How Many Bad Movies Did They Cram into The Incredible Burt Wonderstone?
It wouldn’t be fair to call The Incredible Burt Wonderstone a disastrous movie. It would be fair, however, to call it three or four disastrous movies crammed into one: It’s abysmally awful as a buddy flick, as a broad satire of Las Vegas, as a romance, and as a soulful character-based comedy. In a moviegoing year that is already piled deep with the remnants of terrible movies, this one skitters atop the garbage heap like a roach.
Steve Carell plays the title character, who in the opening scenes is a kid in the 1980s who turns to magic because he’s lonely. He’s the kind of boy bullies chase around the block, and after a rough day of being forced to eat tree bark, when he arrives home at an empty house we find out that it’s his birthday. But all he has to show for it is a note from his mom, a single present and instructions to enjoy making his birthday cake (if he wants to bake it himself). The present, though, is a box of magic tricks, together with a video by legendary magician Rance Holloway (Alan Arkin) that give him an opportunity to master something and a lifelong friendship with a classmate, the equally dorky Anton.

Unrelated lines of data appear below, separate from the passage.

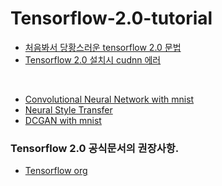 # Tensorflow-2.0-tutorial
- [처음봐서 당황스러운 tensorflow 2.0 문법](https://github.com/Junhojuno/Tensorflow-2.0-tutorial/blob/master/00.new_method_summary.md)
- [Tensorflow 2.0 설치시 cudnn 에러]()
<br>

- [Convolutional Neural Network with mnist](https://github.com/Junhojuno/Tensorflow-2.0-tutorial/blob/master/01_CNN_2_0style.ipynb)
- [Neural Style Transfer]()
- [DCGAN with mnist](https://github.com/Junhojuno/Tensorflow-2.0-tutorial/blob/master/DCGAN_mnist.ipynb)

### Tensorflow 2.0 공식문서의 권장사항.
- [Tensorflow org](https://www.tensorflow.org/beta/guide/effective_tf2)

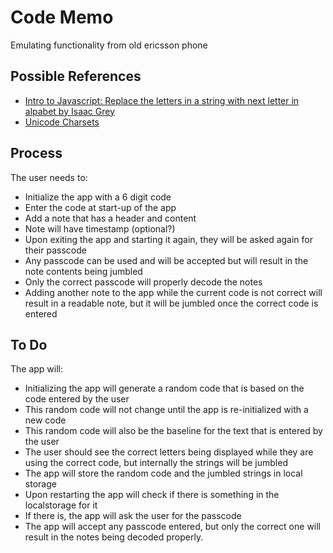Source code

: # Code Memo

Emulating functionality from old ericsson phone

## Possible References

- [Intro to Javascript: Replace the letters in a string with next letter in alpabet by Isaac Grey](https://www.youtube.com/watch?v=6awwmspnviA)
- [Unicode Charsets](https://www.w3schools.com/charsets/ref_utf_basic_latin.asp)

## Process

The user needs to:

- Initialize the app with a 6 digit code
- Enter the code at start-up of the app
- Add a note that has a header and content
- Note will have timestamp (optional?)
- Upon exiting the app and starting it again, they will be asked again for their passcode
- Any passcode can be used and will be accepted but will result in the note contents being jumbled
- Only the correct passcode will properly decode the notes
- Adding another note to the app while the current code is not correct will result in a readable note, but it will be jumbled once the correct code is entered

## To Do

The app will:

- Initializing the app will generate a random code that is based on the code entered by the user
- This random code will not change until the app is re-initialized with a new code
- This random code will also be the baseline for the text that is entered by the user
- The user should see the correct letters being displayed while they are using the correct code, but internally the strings will be jumbled
- The app will store the random code and the jumbled strings in local storage
- Upon restarting the app will check if there is something in the localstorage for it
- If there is, the app will ask the user for the passcode
- The app will accept any passcode entered, but only the correct one will result in the notes being decoded properly.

Cut to the present day, when Burt and Anton, under their goofy stage names, play packed houses every night in a Vegas hotel-casino despite putting on a groaner of an act complete with red velvet tuxedos, corny patter, and the theme song “Abracadabra.” The act seems to be a spoof of David Copperfield, Barry Manilow and Siegfried and Roy, staged with the maximum cheesiness of Gob’s magic act on Arrested Development. Carell and Steve Buscemi (as Anton) sport silly wigs and prance around being bitchy with stereotypically gay mannerisms. (Yet minutes later, Burt is revealed to be a ladykiller, the homoerotic scene between the two men forgotten.)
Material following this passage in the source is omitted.